Exercise directions
Would you copy the material below word for word, beginning with its first line and ending with the line that contains "It shows how"?

Data for this task
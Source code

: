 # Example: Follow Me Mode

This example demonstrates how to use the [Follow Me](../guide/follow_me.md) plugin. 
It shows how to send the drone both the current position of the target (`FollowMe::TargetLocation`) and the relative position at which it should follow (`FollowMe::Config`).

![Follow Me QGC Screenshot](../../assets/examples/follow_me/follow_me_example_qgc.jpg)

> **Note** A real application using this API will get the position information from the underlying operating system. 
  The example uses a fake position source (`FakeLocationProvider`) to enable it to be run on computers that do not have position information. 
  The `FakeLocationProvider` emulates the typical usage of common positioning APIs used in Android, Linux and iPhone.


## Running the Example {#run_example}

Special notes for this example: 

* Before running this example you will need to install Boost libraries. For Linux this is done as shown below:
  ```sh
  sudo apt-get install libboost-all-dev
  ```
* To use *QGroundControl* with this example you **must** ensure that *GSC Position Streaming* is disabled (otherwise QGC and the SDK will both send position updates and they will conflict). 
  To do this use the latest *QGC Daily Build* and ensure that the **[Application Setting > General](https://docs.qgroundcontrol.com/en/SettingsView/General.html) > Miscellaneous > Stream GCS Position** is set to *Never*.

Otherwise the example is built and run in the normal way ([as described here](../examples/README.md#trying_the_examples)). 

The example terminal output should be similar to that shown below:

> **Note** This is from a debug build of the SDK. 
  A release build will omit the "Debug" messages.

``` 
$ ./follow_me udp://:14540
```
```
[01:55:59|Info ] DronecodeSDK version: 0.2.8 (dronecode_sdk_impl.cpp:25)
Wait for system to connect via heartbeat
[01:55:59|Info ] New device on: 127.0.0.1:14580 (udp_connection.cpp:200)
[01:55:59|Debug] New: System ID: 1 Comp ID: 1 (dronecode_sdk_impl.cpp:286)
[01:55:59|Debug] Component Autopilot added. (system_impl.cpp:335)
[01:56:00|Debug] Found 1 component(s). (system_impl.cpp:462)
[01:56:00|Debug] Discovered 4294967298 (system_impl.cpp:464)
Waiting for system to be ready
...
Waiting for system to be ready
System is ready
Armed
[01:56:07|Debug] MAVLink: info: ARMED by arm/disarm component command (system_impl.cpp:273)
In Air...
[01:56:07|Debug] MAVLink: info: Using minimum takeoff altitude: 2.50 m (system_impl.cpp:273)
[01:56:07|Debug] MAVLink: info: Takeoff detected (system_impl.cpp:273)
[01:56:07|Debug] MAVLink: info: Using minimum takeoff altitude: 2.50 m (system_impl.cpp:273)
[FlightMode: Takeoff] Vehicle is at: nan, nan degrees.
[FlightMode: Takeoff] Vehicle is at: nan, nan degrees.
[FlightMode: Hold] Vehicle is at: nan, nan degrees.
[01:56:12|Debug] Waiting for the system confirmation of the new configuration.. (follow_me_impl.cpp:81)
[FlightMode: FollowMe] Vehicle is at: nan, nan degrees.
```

Reply
Source code

: # Example: Follow Me Mode

This example demonstrates how to use the [Follow Me](../guide/follow_me.md) plugin. 
It shows how to send the drone both the current position of the target (`FollowMe::TargetLocation`) and the relative position at which it should follow (`FollowMe::Config`).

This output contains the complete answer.